← Dashboard

NRP Carbon — Methodology

Overview

This dashboard estimates the carbon footprint of large language model (LLM) inference running on the National Research Platform (NRP) Nautilus cluster. All measurements are derived passively from existing telemetry — no instrumentation of the LLM services is required.

Key principle: Carbon = Energy × Grid Intensity. We measure GPU energy directly from hardware sensors already reporting to the cluster's Prometheus instance, then multiply by published grid carbon intensity for each node's location.

Step 1 — Measuring GPU Power

GPU power draw is read from NVIDIA DCGM Exporter (Data Center GPU Manager), which runs as a DaemonSet on every GPU node in the NRP cluster. DCGM reads the hardware power sensor via NVML (nvmlDeviceGetPowerUsage) and exports it to Prometheus as:

DCGM_FI_DEV_POWER_USAGE{namespace, container, Hostname, ...}  # watts, per GPU

We aggregate all GPUs belonging to each LLM pod using a PromQL sum:

sum by (namespace, container, Hostname) (
  avg_over_time(DCGM_FI_DEV_POWER_USAGE{namespace=~"nrp-llm|sdsc-llm"}[5m])
)

The avg_over_time(...[5m]) wrapper smooths short-lived spikes into a 5-minute rolling average.

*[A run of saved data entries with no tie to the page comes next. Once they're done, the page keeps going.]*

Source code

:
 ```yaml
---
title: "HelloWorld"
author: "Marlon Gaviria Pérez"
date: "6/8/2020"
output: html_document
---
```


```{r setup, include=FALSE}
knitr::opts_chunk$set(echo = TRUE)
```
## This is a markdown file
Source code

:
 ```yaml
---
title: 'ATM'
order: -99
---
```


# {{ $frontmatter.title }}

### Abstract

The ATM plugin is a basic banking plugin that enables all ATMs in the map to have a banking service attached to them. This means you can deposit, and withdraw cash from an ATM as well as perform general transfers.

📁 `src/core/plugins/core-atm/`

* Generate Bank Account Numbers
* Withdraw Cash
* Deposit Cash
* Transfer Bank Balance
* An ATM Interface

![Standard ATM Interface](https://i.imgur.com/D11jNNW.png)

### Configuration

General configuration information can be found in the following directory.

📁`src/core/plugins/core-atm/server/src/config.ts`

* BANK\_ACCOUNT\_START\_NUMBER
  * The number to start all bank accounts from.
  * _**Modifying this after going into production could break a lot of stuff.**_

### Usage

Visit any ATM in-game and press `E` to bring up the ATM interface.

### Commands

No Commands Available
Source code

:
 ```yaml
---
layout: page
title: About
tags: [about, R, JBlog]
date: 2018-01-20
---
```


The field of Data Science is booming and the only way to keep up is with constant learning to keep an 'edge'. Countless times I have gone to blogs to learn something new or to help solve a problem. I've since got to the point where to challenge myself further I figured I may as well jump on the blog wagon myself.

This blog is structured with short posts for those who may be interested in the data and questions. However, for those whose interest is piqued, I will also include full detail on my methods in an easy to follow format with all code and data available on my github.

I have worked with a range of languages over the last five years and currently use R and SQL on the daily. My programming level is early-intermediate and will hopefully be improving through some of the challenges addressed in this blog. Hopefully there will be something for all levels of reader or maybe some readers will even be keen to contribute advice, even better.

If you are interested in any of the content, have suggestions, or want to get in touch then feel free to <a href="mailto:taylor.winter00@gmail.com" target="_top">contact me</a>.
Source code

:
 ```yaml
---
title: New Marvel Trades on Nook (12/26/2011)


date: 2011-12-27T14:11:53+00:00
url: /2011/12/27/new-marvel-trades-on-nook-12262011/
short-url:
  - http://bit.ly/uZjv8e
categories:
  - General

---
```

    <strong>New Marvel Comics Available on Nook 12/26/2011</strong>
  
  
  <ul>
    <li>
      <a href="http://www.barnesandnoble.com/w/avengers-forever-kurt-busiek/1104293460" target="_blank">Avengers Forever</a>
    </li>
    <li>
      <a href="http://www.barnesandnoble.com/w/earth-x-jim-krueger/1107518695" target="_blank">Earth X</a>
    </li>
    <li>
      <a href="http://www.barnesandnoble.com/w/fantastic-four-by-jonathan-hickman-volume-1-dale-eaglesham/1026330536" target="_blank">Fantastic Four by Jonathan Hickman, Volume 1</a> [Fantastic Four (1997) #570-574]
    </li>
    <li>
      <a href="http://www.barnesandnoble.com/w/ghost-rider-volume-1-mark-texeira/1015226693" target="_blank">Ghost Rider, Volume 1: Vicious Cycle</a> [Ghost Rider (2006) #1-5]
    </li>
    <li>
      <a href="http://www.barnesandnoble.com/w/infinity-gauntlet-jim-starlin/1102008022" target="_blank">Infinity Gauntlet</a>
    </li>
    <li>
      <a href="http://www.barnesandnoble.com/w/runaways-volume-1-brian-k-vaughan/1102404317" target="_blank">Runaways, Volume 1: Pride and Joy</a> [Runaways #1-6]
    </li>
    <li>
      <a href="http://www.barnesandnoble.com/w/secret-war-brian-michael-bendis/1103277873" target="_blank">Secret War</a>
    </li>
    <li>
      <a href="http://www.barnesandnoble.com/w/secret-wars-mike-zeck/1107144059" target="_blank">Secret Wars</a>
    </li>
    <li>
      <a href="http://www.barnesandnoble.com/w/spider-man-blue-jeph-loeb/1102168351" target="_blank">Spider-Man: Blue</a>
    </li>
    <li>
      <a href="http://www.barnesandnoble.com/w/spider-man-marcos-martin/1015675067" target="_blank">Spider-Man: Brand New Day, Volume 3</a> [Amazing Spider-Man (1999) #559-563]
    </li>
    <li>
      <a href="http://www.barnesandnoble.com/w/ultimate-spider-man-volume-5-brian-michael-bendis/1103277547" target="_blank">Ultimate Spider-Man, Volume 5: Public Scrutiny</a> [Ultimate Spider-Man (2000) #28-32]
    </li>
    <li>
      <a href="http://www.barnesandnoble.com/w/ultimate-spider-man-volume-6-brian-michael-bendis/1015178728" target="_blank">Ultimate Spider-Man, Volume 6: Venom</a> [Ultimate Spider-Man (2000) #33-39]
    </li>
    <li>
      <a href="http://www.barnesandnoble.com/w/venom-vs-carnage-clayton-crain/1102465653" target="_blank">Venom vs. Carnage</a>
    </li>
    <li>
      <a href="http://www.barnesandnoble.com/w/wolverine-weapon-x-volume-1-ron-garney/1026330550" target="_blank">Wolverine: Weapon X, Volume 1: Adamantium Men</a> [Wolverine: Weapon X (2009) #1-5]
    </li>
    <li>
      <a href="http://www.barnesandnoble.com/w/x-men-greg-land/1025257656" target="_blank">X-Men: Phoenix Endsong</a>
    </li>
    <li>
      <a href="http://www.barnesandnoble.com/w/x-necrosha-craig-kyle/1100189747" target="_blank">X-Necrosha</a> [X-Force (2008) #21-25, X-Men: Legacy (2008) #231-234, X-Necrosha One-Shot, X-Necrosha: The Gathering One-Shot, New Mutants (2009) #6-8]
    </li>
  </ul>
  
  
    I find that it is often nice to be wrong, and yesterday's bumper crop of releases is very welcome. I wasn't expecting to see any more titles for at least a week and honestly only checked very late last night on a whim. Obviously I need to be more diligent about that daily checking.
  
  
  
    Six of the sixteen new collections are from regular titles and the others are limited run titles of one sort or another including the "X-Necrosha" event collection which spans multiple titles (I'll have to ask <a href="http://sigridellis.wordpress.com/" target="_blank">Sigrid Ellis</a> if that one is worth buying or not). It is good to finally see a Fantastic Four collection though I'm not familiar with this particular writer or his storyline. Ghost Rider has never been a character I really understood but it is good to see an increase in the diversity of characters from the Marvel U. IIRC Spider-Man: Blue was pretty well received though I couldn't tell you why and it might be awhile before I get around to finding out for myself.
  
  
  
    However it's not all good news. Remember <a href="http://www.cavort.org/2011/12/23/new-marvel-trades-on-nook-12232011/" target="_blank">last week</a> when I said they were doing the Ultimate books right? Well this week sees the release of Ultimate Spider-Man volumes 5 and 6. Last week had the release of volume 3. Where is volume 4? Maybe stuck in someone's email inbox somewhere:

This gives total GPU power in watts for each deployed model. Measurements are scraped every 30 seconds.

Limitation: We measure GPU power only. CPU, RAM, storage, and networking power are not included. For GPU-heavy inference workloads this typically represents 70–85% of total server power. A full datacenter PUE factor (usually 1.1–1.5) is also not applied. Our figures are therefore conservative underestimates of total facility energy.

Step 2 — Token Throughput (Prompt + Generation)

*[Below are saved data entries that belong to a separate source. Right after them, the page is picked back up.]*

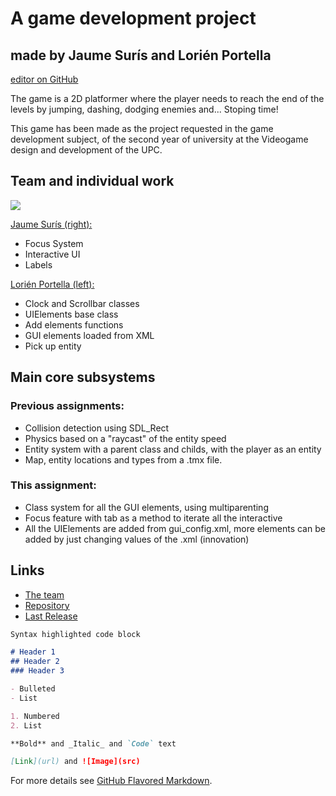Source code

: # A game development project

## made by Jaume Surís and Lorién Portella
 [editor on GitHub](https://github.com/AWDaM/GameDevelopmentAssignments/edit/master/index.md) 
 
The game is a  2D platformer where the player needs to reach the end of the levels by jumping, dashing, dodging enemies and... Stoping  time!

This game has been made as the project requested in the game development subject, of the second year of university at the Videogame design and development of the UPC.


Team and individual work
-

![](https://imgur.com/NRWagrE.png)

[Jaume Surís (right):](https://github.com/Farmak09)
- Focus System
- Interactive UI
- Labels

[Lorién Portella (left):](https://github.com/Witiza)
- Clock and Scrollbar classes
- UIElements base class
- Add elements functions
- GUI elements loaded from XML
- Pick up entity

Main core subsystems
-

### Previous assignments:

- Collision detection using SDL_Rect
- Physics based on a "raycast" of the entity speed
- Entity system with a parent class and childs, with the player as an entity
- Map, entity locations and types from a .tmx file.

### This assignment:

- Class system for all the GUI elements, using multiparenting
- Focus feature with tab as a method to iterate all the interactive
- All the UIElements are added from gui_config.xml, more elements can be added by just changing values of the .xml (innovation)

Links
-

- [The team](https://github.com/AWDaM)
- [Repository](https://github.com/AWDaM/Maid-in-Abyss)
- [Last Release](https://github.com/AWDaM/Maid-in-Abyss/releases/tag/v3.0)

```markdown
Syntax highlighted code block

# Header 1
## Header 2
### Header 3

- Bulleted
- List

1. Numbered
2. List

**Bold** and _Italic_ and `Code` text

[Link](url) and ![Image](src)
```

For more details see [GitHub Flavored Markdown](https://guides.github.com/features/mastering-markdown/).

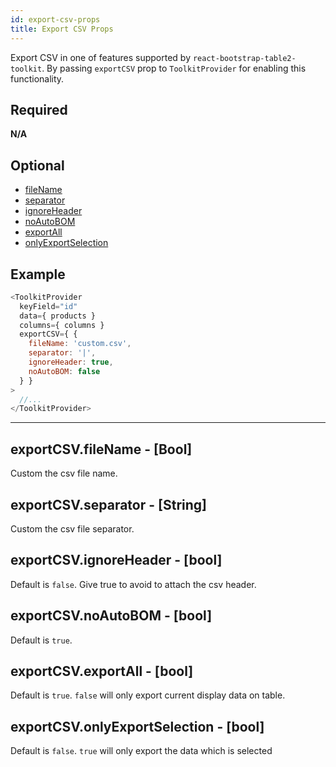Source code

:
 ```yaml
---
id: export-csv-props
title: Export CSV Props
---
```

Export CSV in one of features supported by `react-bootstrap-table2-toolkit`. By passing `exportCSV` prop to `ToolkitProvider` for enabling this functionality. 


## Required
**N/A**

## Optional
* [fileName](#exportCSVfilename-string)
* [separator](#exportCSVseparator-string)
* [ignoreHeader](#exportCSVignoreheader-bool)
* [noAutoBOM](#exportCSVnoautobom-bool)
* [exportAll](#exportCSVexportall-bool)
* [onlyExportSelection](#exportCSVonlyexportselection-bool)

## Example

```js
<ToolkitProvider
  keyField="id"
  data={ products }
  columns={ columns }
  exportCSV={ {
    fileName: 'custom.csv',
    separator: '|',
    ignoreHeader: true,
    noAutoBOM: false
  } }
>
  //...
</ToolkitProvider>
```

-----

## exportCSV.fileName - [Bool]
Custom the csv file name.

## exportCSV.separator - [String]
Custom the csv file separator.

## exportCSV.ignoreHeader - [bool]
Default is `false`. Give true to avoid to attach the csv header.

## exportCSV.noAutoBOM - [bool]
Default is `true`.

## exportCSV.exportAll - [bool]
Default is `true`. `false` will only export current display data on table.

## exportCSV.onlyExportSelection - [bool]
Default is `false`. `true` will only export the data which is selected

Token throughput is read from vLLM's built-in Prometheus metrics. Two counters are tracked separately and summed into a total token rate:

-- Output (decode) tokens generated per second:
sum by (namespace, container, model_name) (
  rate(vllm:generation_tokens_total[5m])
)

-- Input (prefill) tokens processed per second:
sum by (namespace, container, model_name) (
  rate(vllm:prompt_tokens_total[5m])
)

Both phases consume GPU energy: the prefill phase runs attention over every input token before the first output token is produced; the decode phase generates one output token at a time. Counting only output tokens would therefore misrepresent the true cost of inference — especially for agentic workloads where a single user-visible response may involve tens of thousands of input tokens across multiple hidden tool calls.

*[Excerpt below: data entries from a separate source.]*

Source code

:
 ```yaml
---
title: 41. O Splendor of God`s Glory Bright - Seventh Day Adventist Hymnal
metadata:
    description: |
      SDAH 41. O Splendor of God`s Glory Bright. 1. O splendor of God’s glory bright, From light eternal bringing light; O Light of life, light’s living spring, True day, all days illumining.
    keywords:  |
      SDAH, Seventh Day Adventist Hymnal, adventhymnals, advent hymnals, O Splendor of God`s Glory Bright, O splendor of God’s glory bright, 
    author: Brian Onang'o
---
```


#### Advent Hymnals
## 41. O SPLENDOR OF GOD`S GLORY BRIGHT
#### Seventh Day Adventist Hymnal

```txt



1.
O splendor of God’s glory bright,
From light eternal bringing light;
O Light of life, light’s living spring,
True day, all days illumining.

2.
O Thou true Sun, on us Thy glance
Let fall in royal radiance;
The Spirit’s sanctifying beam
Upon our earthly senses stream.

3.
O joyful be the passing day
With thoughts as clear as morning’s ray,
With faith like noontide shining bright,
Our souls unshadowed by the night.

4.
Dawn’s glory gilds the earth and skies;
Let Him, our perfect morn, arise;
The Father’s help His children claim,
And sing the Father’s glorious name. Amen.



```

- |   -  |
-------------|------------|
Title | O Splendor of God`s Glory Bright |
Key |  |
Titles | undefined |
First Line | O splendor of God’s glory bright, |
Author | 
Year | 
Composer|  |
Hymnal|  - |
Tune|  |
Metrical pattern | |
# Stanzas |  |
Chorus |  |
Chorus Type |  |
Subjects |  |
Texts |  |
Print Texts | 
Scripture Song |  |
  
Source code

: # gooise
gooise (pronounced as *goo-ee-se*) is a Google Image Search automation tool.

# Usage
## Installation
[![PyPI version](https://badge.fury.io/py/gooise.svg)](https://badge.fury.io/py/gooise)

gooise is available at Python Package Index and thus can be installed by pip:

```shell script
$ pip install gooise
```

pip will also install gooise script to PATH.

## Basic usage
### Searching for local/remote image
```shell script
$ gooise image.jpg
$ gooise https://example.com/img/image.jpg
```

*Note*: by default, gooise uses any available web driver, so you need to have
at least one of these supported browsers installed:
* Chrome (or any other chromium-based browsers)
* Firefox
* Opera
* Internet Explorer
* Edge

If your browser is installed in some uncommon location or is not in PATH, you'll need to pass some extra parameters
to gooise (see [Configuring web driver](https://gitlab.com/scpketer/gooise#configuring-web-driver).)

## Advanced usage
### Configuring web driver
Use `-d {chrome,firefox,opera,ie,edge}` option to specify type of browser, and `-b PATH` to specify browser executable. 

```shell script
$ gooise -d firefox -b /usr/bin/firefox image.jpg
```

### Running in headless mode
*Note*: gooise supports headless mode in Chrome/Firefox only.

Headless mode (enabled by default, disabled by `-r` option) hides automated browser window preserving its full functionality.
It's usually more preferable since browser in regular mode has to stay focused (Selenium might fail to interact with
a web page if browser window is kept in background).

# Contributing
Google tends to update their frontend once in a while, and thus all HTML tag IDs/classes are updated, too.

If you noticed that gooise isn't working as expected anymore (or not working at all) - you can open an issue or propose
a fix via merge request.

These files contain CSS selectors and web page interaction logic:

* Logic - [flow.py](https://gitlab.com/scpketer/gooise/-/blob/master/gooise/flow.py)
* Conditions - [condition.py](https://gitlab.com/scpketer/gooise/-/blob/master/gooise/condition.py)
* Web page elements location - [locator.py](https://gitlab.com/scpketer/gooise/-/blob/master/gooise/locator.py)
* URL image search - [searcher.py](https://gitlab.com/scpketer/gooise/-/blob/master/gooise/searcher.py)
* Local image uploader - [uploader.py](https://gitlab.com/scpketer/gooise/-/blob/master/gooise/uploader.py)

Why this matters for agentic AI: In agentic workloads, a single user-visible response may involve tens of thousands of input tokens across multiple hidden tool calls — input tokens can account for 90–95% of all tokens processed. If CO₂/token were computed over output tokens only, it would overstate the per-token cost by 10–20×. The dashboard uses total tokens (input + output) as the denominator, so reported CO₂/token reflects the full energy cost amortized across every token the GPU processed.

The CO₂ per token metric is only reported when total throughput (input + output) is at least 5 tok/s. Below this threshold the ratio is dominated by near-idle power draw rather than the model's efficiency under real load. The dashboard cards break down throughput into Output tok/s, Input tok/s, and Total tok/s for transparency.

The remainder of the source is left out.